» **TASK GOAL**
Determine how many lines of the listing below hold the string "from". Reply only with the number.

» **TASK DATA**
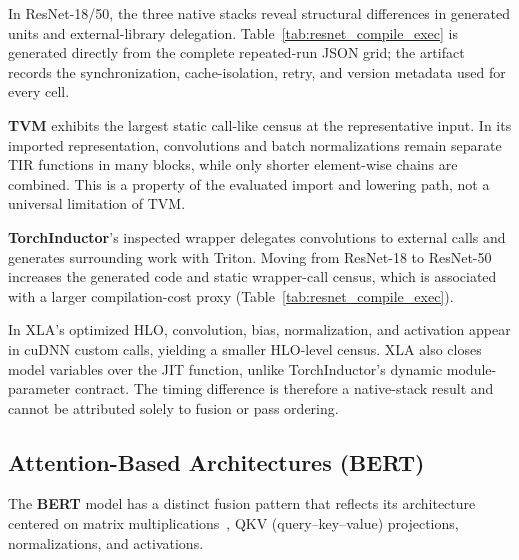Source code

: \documentclass[sigconf]{acmart}
\renewcommand{\arraystretch}{1.1}
\DeclareRobustCommand{\tcode}[1]{\texttt{\seqsplit{#1}}}
\begin{document}
In ResNet-18/50, the three native stacks reveal structural differences in generated units and external-library delegation. Table~\ref{tab:resnet_compile_exec} is generated directly from the complete repeated-run JSON grid; the artifact records the synchronization, cache-isolation, retry, and version metadata used for every cell.

\textbf{TVM} exhibits the largest static call-like census at the representative input. In its imported representation, convolutions and batch normalizations remain separate TIR functions in many blocks, while only shorter element-wise chains are combined. This is a property of the evaluated import and lowering path, not a universal limitation of TVM.

\textbf{TorchInductor}'s inspected wrapper delegates convolutions to external calls and generates surrounding \tcode{BatchNorm+ReLU} work with Triton. Moving from ResNet-18 to ResNet-50 increases the generated code and static wrapper-call census, which is associated with a larger compilation-cost proxy (Table~\ref{tab:resnet_compile_exec}).

In XLA's optimized HLO, convolution, bias, normalization, and activation appear in cuDNN custom calls, yielding a smaller HLO-level census. XLA also closes model variables over the JIT function, unlike TorchInductor's dynamic module-parameter contract. The timing difference is therefore a native-stack result and cannot be attributed solely to fusion or pass ordering.

\subsection{Attention-Based Architectures (BERT)}

\begin{table}[t]
\centering
\caption{BERT --- \textbf{compilation-cost proxy} and \textbf{execution} time (mean $\pm$ sample sd over \(K=5\) independent process means, ms); each process uses 10 warmups and 50 synchronized executions.}
\label{tab:bert_compile_exec}
\footnotesize
\renewcommand{\arraystretch}{1.0}
\end{table}

The \textbf{BERT} model has a distinct fusion pattern that reflects its architecture centered on matrix multiplications~\cite{pati2021demystifying}, QKV (query--key--value) projections, normalizations, and activations.
\end{document}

» **REPLY**
2